Finding learning rates for training the imdb classifier. I am currently working through notebook 5-nn-imdb.ipynb. When Jeremy creates the classifier for the imdb movie reviews he is using rather complicated formulas for the learning rates.

I think he is using slice because we want the first layer be training with a smaller learning rate than the last layers.

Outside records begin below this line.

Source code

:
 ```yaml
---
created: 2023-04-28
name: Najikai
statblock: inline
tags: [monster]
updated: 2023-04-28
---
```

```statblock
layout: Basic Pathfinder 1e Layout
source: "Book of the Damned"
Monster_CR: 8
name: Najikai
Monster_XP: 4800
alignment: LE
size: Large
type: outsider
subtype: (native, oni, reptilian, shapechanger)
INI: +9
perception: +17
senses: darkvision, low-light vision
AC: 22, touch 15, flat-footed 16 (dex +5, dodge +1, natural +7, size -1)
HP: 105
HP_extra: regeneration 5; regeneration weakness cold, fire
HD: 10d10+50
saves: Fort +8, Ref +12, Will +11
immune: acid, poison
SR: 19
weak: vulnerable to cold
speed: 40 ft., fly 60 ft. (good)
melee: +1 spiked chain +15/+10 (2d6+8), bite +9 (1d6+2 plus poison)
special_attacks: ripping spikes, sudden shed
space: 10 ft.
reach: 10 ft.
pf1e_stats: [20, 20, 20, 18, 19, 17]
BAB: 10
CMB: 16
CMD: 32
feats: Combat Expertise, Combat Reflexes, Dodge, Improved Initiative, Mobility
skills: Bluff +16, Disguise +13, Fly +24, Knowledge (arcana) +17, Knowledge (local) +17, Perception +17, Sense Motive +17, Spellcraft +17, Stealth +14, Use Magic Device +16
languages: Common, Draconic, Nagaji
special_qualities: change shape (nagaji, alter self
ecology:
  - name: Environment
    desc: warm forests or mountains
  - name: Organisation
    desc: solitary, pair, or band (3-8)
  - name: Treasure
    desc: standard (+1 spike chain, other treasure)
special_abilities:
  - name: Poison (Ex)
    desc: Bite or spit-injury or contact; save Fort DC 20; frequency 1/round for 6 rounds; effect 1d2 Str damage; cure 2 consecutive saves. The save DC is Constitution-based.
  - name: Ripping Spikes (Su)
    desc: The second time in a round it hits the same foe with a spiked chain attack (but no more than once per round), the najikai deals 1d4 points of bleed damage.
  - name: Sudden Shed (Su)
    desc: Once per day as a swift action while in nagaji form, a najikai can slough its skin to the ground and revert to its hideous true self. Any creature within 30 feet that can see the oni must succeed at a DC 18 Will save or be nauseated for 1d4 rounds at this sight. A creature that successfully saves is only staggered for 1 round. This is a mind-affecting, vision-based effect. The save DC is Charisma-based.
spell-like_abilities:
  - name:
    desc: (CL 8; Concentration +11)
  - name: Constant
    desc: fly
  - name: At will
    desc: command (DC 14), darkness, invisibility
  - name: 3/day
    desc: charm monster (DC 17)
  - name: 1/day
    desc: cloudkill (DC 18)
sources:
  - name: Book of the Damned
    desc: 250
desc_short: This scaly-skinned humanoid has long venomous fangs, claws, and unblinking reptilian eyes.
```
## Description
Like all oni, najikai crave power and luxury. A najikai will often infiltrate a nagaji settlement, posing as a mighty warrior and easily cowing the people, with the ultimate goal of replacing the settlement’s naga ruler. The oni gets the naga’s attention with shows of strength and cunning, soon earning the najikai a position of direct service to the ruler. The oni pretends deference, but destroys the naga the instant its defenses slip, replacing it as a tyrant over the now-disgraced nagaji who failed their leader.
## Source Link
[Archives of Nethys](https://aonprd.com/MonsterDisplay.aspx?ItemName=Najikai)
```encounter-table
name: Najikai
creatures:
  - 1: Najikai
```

The first learning rate can be found using lr_find(). But how would I find the lr for freeze_tor(-2), freeze_to(-3), etc.?

1 Like

You’d do the freeze first then call lr_find().

1 Like

You mean do:

find best learning rate
find best learning rate again
… ?

Yes, you do the standard learn.lr_find() learn.recorder.plot() and pick

1 Like

Generating a German language-model, the way Jeremy does for Turkish language. After watching the lecture videos, I was curious to build my own language model for German. I have followed the steps but set language to “de” when downloading the wiki sites.

Nevertheless this line throws an error: MemmoryError: (I have watched the processes with the top on the terminal and the jupyter process never ran over 50% memory usage).
My system has 32GB RAM. (GPU RAM was not used at this stage)

The error occurs after the progresbar finishes. Any idea where to dig deeper to find the error?